For even he who does not resemble his parents is already in a certain sense a monstrosity; for in these cases Nature has in a way departed from the type. The first departure indeed is that the offspring should become female instead of male; this, however, is a natural necessity. (For the the class of animals divided into sexes must be preserved, and as it is possible for the male sometimes not to prevail over the female in the mixture of the two elements, either through youth or age or some other such cause, it is necessary that animals should produce female young.) (767b.)

 In this passage, Aristotle apparently claims that the generation of females in a natural necessity. Indeed, Gelber reads Aristotle as appealing the "motions" and "potentials" of the female generator that can be responsible for the resemblance of an offspring to its mother, or its maternal relatives. Gelber argues that "it is the possibility of the male motion not mastering that makes female births necessary" (186). 

Even if the generation of females is necessary on Aristotle's account, could one still argue that females result from a deficient process? I have to admit I am not sure--I would need to think it over more.

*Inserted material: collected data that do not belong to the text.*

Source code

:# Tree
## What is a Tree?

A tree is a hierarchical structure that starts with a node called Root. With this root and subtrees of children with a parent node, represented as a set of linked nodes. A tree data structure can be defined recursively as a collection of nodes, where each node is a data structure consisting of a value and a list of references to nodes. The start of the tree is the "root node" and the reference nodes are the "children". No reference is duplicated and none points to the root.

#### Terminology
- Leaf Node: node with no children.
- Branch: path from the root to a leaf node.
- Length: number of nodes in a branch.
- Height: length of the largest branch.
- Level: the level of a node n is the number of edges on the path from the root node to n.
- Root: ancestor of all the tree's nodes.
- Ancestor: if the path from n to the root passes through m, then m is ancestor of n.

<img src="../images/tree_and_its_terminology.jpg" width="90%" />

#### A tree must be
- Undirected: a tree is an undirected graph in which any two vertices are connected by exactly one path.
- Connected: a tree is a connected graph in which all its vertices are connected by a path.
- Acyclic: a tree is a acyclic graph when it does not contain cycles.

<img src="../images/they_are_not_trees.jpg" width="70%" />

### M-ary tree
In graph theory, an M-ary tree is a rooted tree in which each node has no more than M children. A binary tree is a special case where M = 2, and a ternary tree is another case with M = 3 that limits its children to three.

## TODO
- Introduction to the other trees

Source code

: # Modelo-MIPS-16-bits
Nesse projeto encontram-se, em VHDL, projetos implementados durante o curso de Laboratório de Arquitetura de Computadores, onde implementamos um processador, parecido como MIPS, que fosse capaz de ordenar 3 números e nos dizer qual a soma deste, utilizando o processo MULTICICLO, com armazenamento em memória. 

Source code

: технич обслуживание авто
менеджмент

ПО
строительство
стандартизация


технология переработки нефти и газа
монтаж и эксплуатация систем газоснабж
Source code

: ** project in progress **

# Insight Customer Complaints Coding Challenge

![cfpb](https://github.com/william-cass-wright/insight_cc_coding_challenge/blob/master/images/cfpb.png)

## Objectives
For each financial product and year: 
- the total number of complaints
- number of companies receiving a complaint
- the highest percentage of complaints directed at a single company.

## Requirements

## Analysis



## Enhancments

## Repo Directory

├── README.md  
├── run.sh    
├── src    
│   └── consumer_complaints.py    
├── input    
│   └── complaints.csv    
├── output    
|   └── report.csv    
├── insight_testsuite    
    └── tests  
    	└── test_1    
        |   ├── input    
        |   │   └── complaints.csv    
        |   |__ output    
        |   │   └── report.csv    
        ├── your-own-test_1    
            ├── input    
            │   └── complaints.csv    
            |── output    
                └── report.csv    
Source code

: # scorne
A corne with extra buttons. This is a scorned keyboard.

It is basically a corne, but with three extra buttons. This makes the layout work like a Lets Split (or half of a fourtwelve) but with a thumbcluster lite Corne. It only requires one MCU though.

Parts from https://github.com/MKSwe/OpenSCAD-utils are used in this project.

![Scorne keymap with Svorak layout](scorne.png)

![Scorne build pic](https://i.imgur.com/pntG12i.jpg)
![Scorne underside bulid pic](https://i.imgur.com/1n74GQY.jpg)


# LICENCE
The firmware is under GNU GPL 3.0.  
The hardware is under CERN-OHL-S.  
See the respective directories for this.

Regardless, it does not seem to me that the evidence available to inquirers in the mid-300s BC would have forced them to adopt the view that females are the result of a failed generative process. One could perhaps have argued that there were male and female "motions" and that which prevailed depended on various auxiliary conditions. Gelber argues that Aristotle himself does not appear to have held this view--it is too egalitarian to reconcile with other aspects of his work--however, just because Aristotle did not in fact endorse this view does not rule out the possibility that someone else with his evidence might have endorsed it. To account for Aristotle's view itself, we probably need to appeal to the norms of the society in which he was steeped rather than evidence and reason alone. 

Recommended: Gelber, Jessica. "Females in Aristotle's Embryology." In Aristotle's Generation of Animals: A Critical Guide, edited by Andrea Falcon and David Lefebvre, 171-187. Cambridge University Press, 2018.